_Activity_: Omit the images and retype the records verbatim.

Plain-text document sources
*-*-*

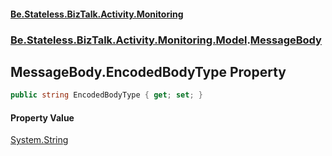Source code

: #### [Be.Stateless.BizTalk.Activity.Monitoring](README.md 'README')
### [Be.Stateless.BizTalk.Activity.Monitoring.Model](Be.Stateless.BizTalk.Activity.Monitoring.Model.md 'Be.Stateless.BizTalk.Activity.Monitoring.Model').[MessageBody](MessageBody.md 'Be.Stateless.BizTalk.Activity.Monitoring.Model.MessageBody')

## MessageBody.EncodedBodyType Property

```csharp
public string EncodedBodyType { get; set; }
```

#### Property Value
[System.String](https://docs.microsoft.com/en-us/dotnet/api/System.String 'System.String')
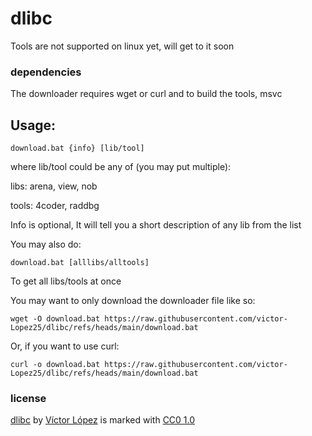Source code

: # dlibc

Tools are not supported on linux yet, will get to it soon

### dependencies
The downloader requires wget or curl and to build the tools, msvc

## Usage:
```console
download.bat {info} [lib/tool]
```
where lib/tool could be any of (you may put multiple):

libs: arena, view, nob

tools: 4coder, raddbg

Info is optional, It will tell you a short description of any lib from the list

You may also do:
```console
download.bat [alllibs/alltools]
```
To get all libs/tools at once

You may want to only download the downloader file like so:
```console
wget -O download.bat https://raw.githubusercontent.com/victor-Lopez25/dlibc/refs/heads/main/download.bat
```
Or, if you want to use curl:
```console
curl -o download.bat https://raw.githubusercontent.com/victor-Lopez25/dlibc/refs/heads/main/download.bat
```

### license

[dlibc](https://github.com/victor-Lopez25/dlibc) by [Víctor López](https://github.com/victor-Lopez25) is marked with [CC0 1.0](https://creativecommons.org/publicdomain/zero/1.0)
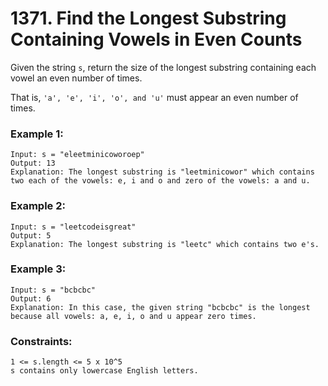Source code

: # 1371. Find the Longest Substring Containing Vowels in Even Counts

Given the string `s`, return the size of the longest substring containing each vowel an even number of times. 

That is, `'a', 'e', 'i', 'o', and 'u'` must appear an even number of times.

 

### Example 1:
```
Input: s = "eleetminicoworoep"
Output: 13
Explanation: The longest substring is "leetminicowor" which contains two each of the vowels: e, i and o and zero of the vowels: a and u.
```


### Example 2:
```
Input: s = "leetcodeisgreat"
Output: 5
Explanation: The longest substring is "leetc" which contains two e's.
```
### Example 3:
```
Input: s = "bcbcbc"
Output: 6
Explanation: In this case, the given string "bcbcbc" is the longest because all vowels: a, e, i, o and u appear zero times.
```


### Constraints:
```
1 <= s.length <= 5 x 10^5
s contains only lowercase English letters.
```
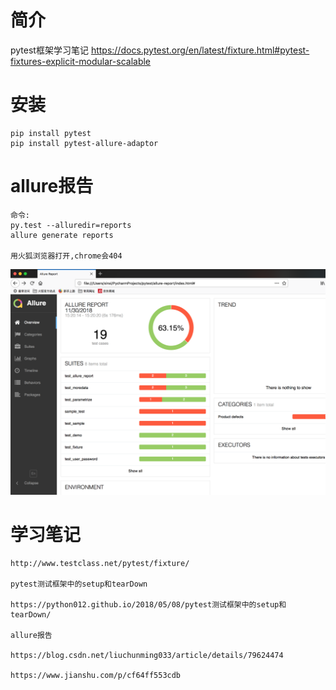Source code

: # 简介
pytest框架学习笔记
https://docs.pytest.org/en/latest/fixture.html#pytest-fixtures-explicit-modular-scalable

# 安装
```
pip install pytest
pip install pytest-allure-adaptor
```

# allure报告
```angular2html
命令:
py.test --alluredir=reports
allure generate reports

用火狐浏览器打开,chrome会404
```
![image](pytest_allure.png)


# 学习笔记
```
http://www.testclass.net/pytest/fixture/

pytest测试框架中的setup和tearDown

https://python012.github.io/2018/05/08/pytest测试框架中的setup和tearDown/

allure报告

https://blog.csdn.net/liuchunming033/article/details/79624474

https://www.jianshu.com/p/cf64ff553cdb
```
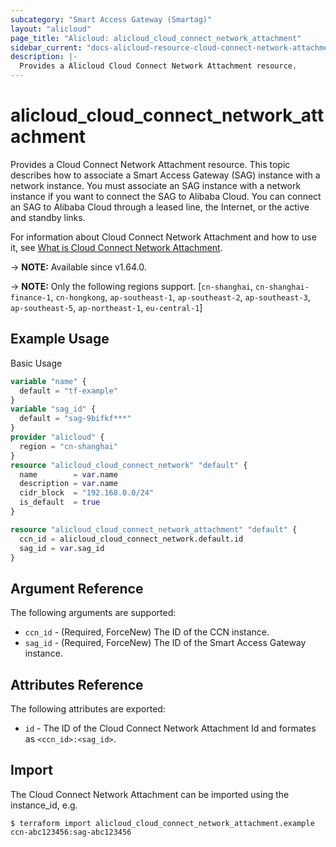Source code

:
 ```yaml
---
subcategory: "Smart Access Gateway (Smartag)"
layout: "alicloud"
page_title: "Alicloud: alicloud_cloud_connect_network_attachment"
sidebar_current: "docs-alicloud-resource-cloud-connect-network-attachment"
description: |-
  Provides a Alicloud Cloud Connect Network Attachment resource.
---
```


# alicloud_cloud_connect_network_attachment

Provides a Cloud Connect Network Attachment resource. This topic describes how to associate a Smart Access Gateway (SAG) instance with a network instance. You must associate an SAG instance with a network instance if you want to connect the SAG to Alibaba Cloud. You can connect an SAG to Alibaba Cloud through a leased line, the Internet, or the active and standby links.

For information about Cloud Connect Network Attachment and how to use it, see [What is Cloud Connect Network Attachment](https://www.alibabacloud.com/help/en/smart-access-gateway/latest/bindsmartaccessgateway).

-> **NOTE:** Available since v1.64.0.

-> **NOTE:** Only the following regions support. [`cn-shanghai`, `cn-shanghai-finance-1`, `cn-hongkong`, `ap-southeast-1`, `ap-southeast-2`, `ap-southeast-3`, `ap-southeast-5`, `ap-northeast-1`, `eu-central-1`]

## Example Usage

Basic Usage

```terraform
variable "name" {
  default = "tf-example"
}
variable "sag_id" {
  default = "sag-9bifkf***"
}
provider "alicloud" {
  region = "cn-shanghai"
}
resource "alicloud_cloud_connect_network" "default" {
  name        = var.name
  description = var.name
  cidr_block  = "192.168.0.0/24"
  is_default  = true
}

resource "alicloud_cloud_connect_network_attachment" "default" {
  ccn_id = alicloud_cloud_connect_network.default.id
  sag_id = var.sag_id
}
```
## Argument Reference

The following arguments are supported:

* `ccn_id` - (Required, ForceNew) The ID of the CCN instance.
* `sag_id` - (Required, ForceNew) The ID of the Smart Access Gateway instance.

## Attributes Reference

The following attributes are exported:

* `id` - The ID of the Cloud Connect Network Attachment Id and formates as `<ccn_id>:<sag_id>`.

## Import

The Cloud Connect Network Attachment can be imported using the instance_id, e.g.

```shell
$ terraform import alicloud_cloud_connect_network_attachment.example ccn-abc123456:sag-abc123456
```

*-*-*

_Answer section_:
Source code

: #### [Be.Stateless.BizTalk.Activity.Monitoring](README.md 'README')
### [Be.Stateless.BizTalk.Activity.Monitoring.Model](Be.Stateless.BizTalk.Activity.Monitoring.Model.md 'Be.Stateless.BizTalk.Activity.Monitoring.Model').[MessageBody](MessageBody.md 'Be.Stateless.BizTalk.Activity.Monitoring.Model.MessageBody')

## MessageBody.EncodedBodyType Property

```csharp
public string EncodedBodyType { get; set; }
```

#### Property Value
[System.String](https://docs.microsoft.com/en-us/dotnet/api/System.String 'System.String')
Source code

: # dlibc

Tools are not supported on linux yet, will get to it soon

### dependencies
The downloader requires wget or curl and to build the tools, msvc

## Usage:
```console
download.bat {info} [lib/tool]
```
where lib/tool could be any of (you may put multiple):

libs: arena, view, nob

tools: 4coder, raddbg

Info is optional, It will tell you a short description of any lib from the list

You may also do:
```console
download.bat [alllibs/alltools]
```
To get all libs/tools at once

You may want to only download the downloader file like so:
```console
wget -O download.bat https://raw.githubusercontent.com/victor-Lopez25/dlibc/refs/heads/main/download.bat
```
Or, if you want to use curl:
```console
curl -o download.bat https://raw.githubusercontent.com/victor-Lopez25/dlibc/refs/heads/main/download.bat
```

### license

[dlibc](https://github.com/victor-Lopez25/dlibc) by [Víctor López](https://github.com/victor-Lopez25) is marked with [CC0 1.0](https://creativecommons.org/publicdomain/zero/1.0)
Source code

: # 1371. Find the Longest Substring Containing Vowels in Even Counts

Given the string `s`, return the size of the longest substring containing each vowel an even number of times. 

That is, `'a', 'e', 'i', 'o', and 'u'` must appear an even number of times.

 

### Example 1:
```
Input: s = "eleetminicoworoep"
Output: 13
Explanation: The longest substring is "leetminicowor" which contains two each of the vowels: e, i and o and zero of the vowels: a and u.
```


### Example 2:
```
Input: s = "leetcodeisgreat"
Output: 5
Explanation: The longest substring is "leetc" which contains two e's.
```
### Example 3:
```
Input: s = "bcbcbc"
Output: 6
Explanation: In this case, the given string "bcbcbc" is the longest because all vowels: a, e, i, o and u appear zero times.
```


### Constraints:
```
1 <= s.length <= 5 x 10^5
s contains only lowercase English letters.
```
Source code

: # 简介
pytest框架学习笔记
https://docs.pytest.org/en/latest/fixture.html#pytest-fixtures-explicit-modular-scalable

# 安装
```
pip install pytest
pip install pytest-allure-adaptor
```

# allure报告
```angular2html
命令:
py.test --alluredir=reports
allure generate reports

用火狐浏览器打开,chrome会404
```
![image](pytest_allure.png)


# 学习笔记
```
http://www.testclass.net/pytest/fixture/

pytest测试框架中的setup和tearDown

https://python012.github.io/2018/05/08/pytest测试框架中的setup和tearDown/

allure报告

https://blog.csdn.net/liuchunming033/article/details/79624474

https://www.jianshu.com/p/cf64ff553cdb
```
Source code

:
 ```yaml
---
subcategory: "Smart Access Gateway (Smartag)"
layout: "alicloud"
page_title: "Alicloud: alicloud_cloud_connect_network_attachment"
sidebar_current: "docs-alicloud-resource-cloud-connect-network-attachment"
description: |-
  Provides a Alicloud Cloud Connect Network Attachment resource.
---
```


# alicloud_cloud_connect_network_attachment

Provides a Cloud Connect Network Attachment resource. This topic describes how to associate a Smart Access Gateway (SAG) instance with a network instance. You must associate an SAG instance with a network instance if you want to connect the SAG to Alibaba Cloud. You can connect an SAG to Alibaba Cloud through a leased line, the Internet, or the active and standby links.

For information about Cloud Connect Network Attachment and how to use it, see [What is Cloud Connect Network Attachment](https://www.alibabacloud.com/help/en/smart-access-gateway/latest/bindsmartaccessgateway).

-> **NOTE:** Available since v1.64.0.

-> **NOTE:** Only the following regions support. [`cn-shanghai`, `cn-shanghai-finance-1`, `cn-hongkong`, `ap-southeast-1`, `ap-southeast-2`, `ap-southeast-3`, `ap-southeast-5`, `ap-northeast-1`, `eu-central-1`]

## Example Usage

Basic Usage

```terraform
variable "name" {
  default = "tf-example"
}
variable "sag_id" {
  default = "sag-9bifkf***"
}
provider "alicloud" {
  region = "cn-shanghai"
}
resource "alicloud_cloud_connect_network" "default" {
  name        = var.name
  description = var.name
  cidr_block  = "192.168.0.0/24"
  is_default  = true
}

resource "alicloud_cloud_connect_network_attachment" "default" {
  ccn_id = alicloud_cloud_connect_network.default.id
  sag_id = var.sag_id
}
```
## Argument Reference

The following arguments are supported:

* `ccn_id` - (Required, ForceNew) The ID of the CCN instance.
* `sag_id` - (Required, ForceNew) The ID of the Smart Access Gateway instance.

## Attributes Reference

The following attributes are exported:

* `id` - The ID of the Cloud Connect Network Attachment Id and formates as `<ccn_id>:<sag_id>`.

## Import

The Cloud Connect Network Attachment can be imported using the instance_id, e.g.

```shell
$ terraform import alicloud_cloud_connect_network_attachment.example ccn-abc123456:sag-abc123456
```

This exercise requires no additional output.